--- START ---

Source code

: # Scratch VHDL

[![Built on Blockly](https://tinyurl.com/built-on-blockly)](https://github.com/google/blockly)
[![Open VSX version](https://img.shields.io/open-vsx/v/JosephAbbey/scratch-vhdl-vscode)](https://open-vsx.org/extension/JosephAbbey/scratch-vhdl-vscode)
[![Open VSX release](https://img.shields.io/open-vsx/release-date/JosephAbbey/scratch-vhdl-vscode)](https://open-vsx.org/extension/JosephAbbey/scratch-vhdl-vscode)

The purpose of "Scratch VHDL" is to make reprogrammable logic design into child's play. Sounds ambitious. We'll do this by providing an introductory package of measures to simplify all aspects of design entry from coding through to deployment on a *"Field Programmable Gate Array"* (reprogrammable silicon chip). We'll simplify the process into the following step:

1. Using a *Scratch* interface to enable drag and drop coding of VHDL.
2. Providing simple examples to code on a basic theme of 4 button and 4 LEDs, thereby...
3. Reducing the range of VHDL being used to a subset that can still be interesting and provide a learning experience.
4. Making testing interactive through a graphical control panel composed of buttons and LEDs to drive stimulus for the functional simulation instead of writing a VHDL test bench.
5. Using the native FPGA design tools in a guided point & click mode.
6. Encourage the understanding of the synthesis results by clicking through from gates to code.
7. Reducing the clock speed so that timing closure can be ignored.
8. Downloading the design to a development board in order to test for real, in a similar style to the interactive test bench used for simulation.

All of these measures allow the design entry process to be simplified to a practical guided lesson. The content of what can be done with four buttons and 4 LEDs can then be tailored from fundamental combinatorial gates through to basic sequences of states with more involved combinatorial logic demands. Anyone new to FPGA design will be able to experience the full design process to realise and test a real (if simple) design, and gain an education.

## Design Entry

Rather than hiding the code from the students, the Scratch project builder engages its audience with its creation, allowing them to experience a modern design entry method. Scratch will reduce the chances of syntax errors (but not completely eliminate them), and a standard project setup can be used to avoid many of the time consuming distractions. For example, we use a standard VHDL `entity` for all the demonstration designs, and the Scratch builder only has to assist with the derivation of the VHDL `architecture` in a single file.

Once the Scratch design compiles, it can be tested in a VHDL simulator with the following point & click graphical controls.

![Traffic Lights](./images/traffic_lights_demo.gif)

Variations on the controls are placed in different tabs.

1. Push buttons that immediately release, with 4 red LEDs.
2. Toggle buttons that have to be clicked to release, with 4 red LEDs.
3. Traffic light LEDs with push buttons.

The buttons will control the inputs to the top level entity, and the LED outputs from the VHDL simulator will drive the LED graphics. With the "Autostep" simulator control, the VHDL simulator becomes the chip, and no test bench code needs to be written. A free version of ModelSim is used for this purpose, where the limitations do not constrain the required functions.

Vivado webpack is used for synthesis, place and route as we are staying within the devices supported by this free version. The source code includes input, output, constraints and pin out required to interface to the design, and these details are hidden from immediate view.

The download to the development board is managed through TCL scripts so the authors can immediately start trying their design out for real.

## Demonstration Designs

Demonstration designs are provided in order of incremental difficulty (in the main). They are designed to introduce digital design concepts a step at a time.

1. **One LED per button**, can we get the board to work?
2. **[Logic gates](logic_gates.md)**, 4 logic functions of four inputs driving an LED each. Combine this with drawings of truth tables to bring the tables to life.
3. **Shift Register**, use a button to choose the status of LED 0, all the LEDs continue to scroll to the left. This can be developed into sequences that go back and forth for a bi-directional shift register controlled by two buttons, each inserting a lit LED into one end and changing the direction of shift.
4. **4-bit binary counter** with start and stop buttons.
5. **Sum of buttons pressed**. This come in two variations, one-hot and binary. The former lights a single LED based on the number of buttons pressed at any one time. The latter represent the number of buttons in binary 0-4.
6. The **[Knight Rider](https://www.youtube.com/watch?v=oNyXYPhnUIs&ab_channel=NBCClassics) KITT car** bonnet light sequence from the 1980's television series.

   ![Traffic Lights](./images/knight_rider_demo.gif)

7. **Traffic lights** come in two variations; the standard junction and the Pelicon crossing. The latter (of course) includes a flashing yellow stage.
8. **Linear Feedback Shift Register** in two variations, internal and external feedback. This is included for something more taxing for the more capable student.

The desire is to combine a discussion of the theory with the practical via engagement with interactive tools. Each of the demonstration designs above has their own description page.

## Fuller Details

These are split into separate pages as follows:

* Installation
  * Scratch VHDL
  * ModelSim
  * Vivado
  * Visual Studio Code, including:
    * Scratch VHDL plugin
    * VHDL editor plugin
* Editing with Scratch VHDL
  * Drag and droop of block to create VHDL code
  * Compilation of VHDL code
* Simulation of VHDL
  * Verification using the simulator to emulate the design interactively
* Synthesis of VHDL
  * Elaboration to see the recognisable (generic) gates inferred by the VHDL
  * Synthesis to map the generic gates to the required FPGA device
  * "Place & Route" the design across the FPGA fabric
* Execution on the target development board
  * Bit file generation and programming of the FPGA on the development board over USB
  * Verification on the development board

--- END ---

What needs to be done —
Pull every line containing "order" out of the material and copy it.

Task solution —
8. Downloading the design to a development board in order to test for real, in a similar style to the interactive test bench used for simulation.
Demonstration designs are provided in order of incremental difficulty (in the main). They are designed to introduce digital design concepts a step at a time.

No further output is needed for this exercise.